* [Aim of the exercise]:
The part to set down runs from the first line of the data below through the line with "### 1. 沉默寡言的智者", inclusive; write it exactly and leave out the pictures.

*** Opening Given records ***

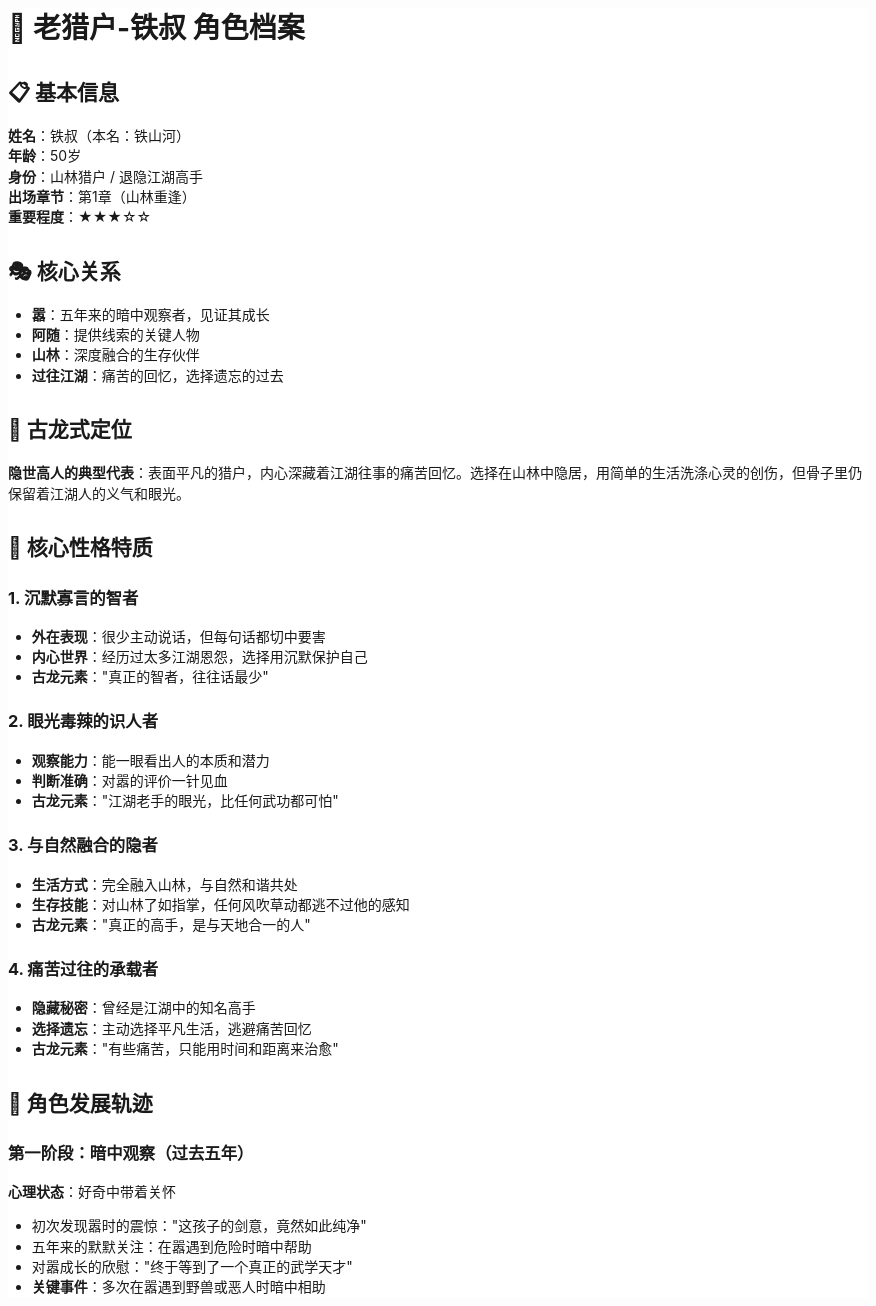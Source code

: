 # 🏹 老猎户-铁叔 角色档案

## 📋 基本信息

**姓名**：铁叔（本名：铁山河）  
**年龄**：50岁  
**身份**：山林猎户 / 退隐江湖高手  
**出场章节**：第1章（山林重逢）  
**重要程度**：★★★☆☆  

## 🎭 核心关系

- **嚣**：五年来的暗中观察者，见证其成长
- **阿随**：提供线索的关键人物
- **山林**：深度融合的生存伙伴
- **过往江湖**：痛苦的回忆，选择遗忘的过去

## 🌟 古龙式定位

**隐世高人的典型代表**：表面平凡的猎户，内心深藏着江湖往事的痛苦回忆。选择在山林中隐居，用简单的生活洗涤心灵的创伤，但骨子里仍保留着江湖人的义气和眼光。

## 💫 核心性格特质

### 1. 沉默寡言的智者
- **外在表现**：很少主动说话，但每句话都切中要害
- **内心世界**：经历过太多江湖恩怨，选择用沉默保护自己
- **古龙元素**："真正的智者，往往话最少"

### 2. 眼光毒辣的识人者
- **观察能力**：能一眼看出人的本质和潜力
- **判断准确**：对嚣的评价一针见血
- **古龙元素**："江湖老手的眼光，比任何武功都可怕"

### 3. 与自然融合的隐者
- **生活方式**：完全融入山林，与自然和谐共处
- **生存技能**：对山林了如指掌，任何风吹草动都逃不过他的感知
- **古龙元素**："真正的高手，是与天地合一的人"

### 4. 痛苦过往的承载者
- **隐藏秘密**：曾经是江湖中的知名高手
- **选择遗忘**：主动选择平凡生活，逃避痛苦回忆
- **古龙元素**："有些痛苦，只能用时间和距离来治愈"

## 🌱 角色发展轨迹

### 第一阶段：暗中观察（过去五年）
**心理状态**：好奇中带着关怀
- 初次发现嚣时的震惊："这孩子的剑意，竟然如此纯净"
- 五年来的默默关注：在嚣遇到危险时暗中帮助
- 对嚣成长的欣慰："终于等到了一个真正的武学天才"
- **关键事件**：多次在嚣遇到野兽或恶人时暗中相助
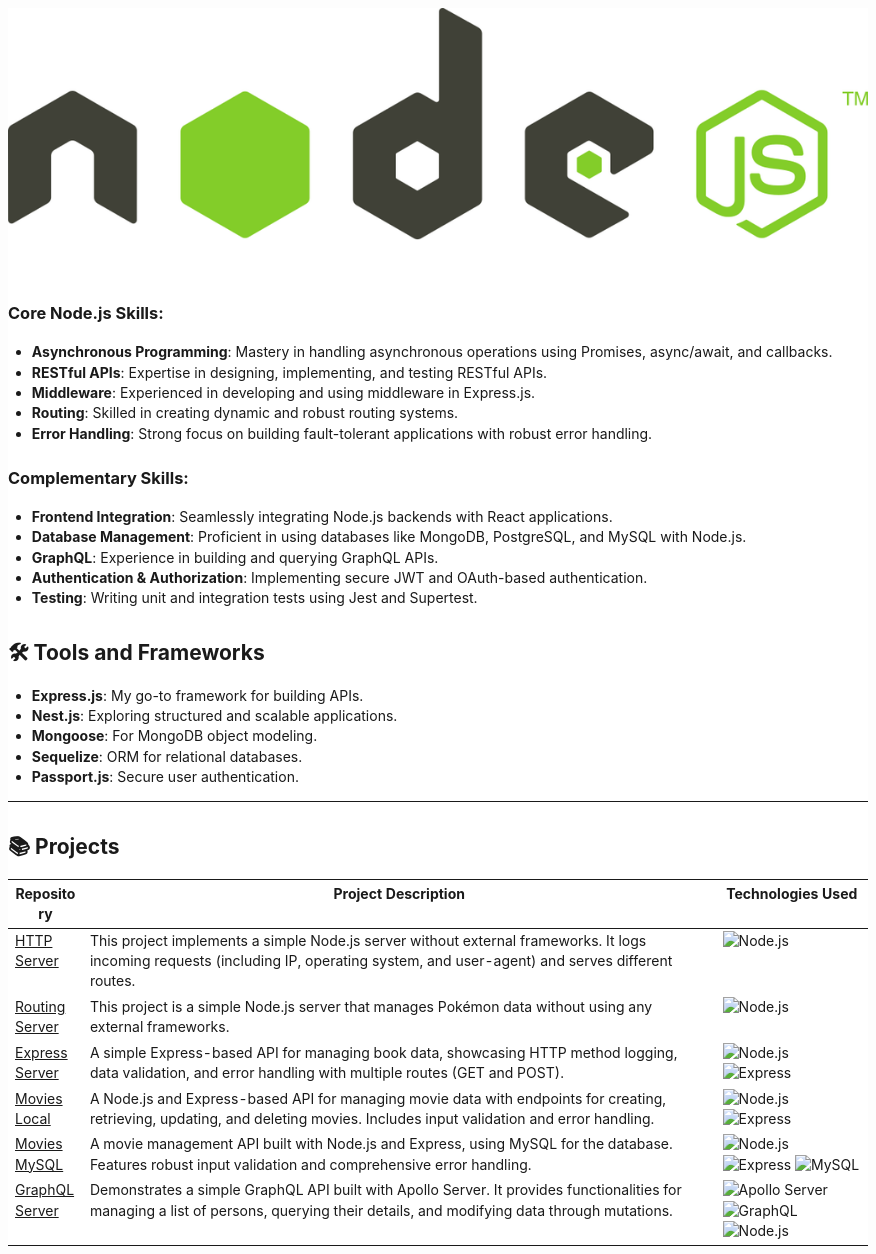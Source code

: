 <p align="center">
  <img src="Node.svg" alt="Banner" width="100%" />
</p>

<br>

### Core Node.js Skills:
- **Asynchronous Programming**: Mastery in handling asynchronous operations using Promises, async/await, and callbacks.
- **RESTful APIs**: Expertise in designing, implementing, and testing RESTful APIs.
- **Middleware**: Experienced in developing and using middleware in Express.js.
- **Routing**: Skilled in creating dynamic and robust routing systems.
- **Error Handling**: Strong focus on building fault-tolerant applications with robust error handling.

### Complementary Skills:
- **Frontend Integration**: Seamlessly integrating Node.js backends with React applications.
- **Database Management**: Proficient in using databases like MongoDB, PostgreSQL, and MySQL with Node.js.
- **GraphQL**: Experience in building and querying GraphQL APIs.
- **Authentication & Authorization**: Implementing secure JWT and OAuth-based authentication.
- **Testing**: Writing unit and integration tests using Jest and Supertest.

## 🛠️ Tools and Frameworks
- **Express.js**: My go-to framework for building APIs.
- **Nest.js**: Exploring structured and scalable applications.
- **Mongoose**: For MongoDB object modeling.
- **Sequelize**: ORM for relational databases.
- **Passport.js**: Secure user authentication.

---

## 📚 Projects

| Repository                                                                 | Project Description                                                                                                                                                                  | Technologies Used                                                                                                                                                                                                                                             |
|----------------------------------------------------------------------------|--------------------------------------------------------------------------------------------------------------------------------------------------------------------------------------|---------------------------------------------------------------------------------------------------------------------------------------------------------------------------------------------------------------------------------------------------------------|
| [HTTP Server](https://github.com/skalvarony/http-server)                   | This project implements a simple Node.js server without external frameworks. It logs incoming requests (including IP, operating system, and user-agent) and serves different routes. | ![Node.js](https://img.shields.io/badge/-Node.js-black?style=flat-square&logo=node.js) |
| [Routing Server](https://github.com/skalvarony/routing-server)             | This project is a simple Node.js server that manages Pokémon data without using any external frameworks.                                                                             | ![Node.js](https://img.shields.io/badge/-Node.js-black?style=flat-square&logo=node.js) |
| [Express Server](https://github.com/skalvarony/express-server)             | A simple Express-based API for managing book data, showcasing HTTP method logging, data validation, and error handling with multiple routes (GET and POST).                          | ![Node.js](https://img.shields.io/badge/-Node.js-black?style=flat-square&logo=node.js) ![Express](https://img.shields.io/badge/-Express-black?style=flat-square&logo=express) |
| [Movies Local](https://github.com/skalvarony/movies-local)                 | A Node.js and Express-based API for managing movie data with endpoints for creating, retrieving, updating, and deleting movies. Includes input validation and error handling.         | ![Node.js](https://img.shields.io/badge/-Node.js-black?style=flat-square&logo=node.js) ![Express](https://img.shields.io/badge/-Express-black?style=flat-square&logo=express) |
| [Movies MySQL](https://github.com/skalvarony/movies-mysql)                 | A movie management API built with Node.js and Express, using MySQL for the database. Features robust input validation and comprehensive error handling.                               | ![Node.js](https://img.shields.io/badge/-Node.js-black?style=flat-square&logo=node.js) ![Express](https://img.shields.io/badge/-Express-black?style=flat-square&logo=express) ![MySQL](https://img.shields.io/badge/-MySQL-black?style=flat-square&logo=mysql) |
| [GraphQL Server](https://github.com/skalvarony/graphql-server)             | Demonstrates a simple GraphQL API built with Apollo Server. It provides functionalities for managing a list of persons, querying their details, and modifying data through mutations. | ![Apollo Server](https://img.shields.io/badge/-Apollo_Server-black?style=flat-square&logo=apollographql) ![GraphQL](https://img.shields.io/badge/-GraphQL-black?style=flat-square&logo=graphql) ![Node.js](https://img.shields.io/badge/-Node.js-black?style=flat-square&logo=node.js) |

*** Closing Given records ***

* [Exercise response]:
Source code

: # 🏹 老猎户-铁叔 角色档案

## 📋 基本信息

**姓名**：铁叔（本名：铁山河）  
**年龄**：50岁  
**身份**：山林猎户 / 退隐江湖高手  
**出场章节**：第1章（山林重逢）  
**重要程度**：★★★☆☆  

## 🎭 核心关系

- **嚣**：五年来的暗中观察者，见证其成长
- **阿随**：提供线索的关键人物
- **山林**：深度融合的生存伙伴
- **过往江湖**：痛苦的回忆，选择遗忘的过去

## 🌟 古龙式定位

**隐世高人的典型代表**：表面平凡的猎户，内心深藏着江湖往事的痛苦回忆。选择在山林中隐居，用简单的生活洗涤心灵的创伤，但骨子里仍保留着江湖人的义气和眼光。

## 💫 核心性格特质

### 1. 沉默寡言的智者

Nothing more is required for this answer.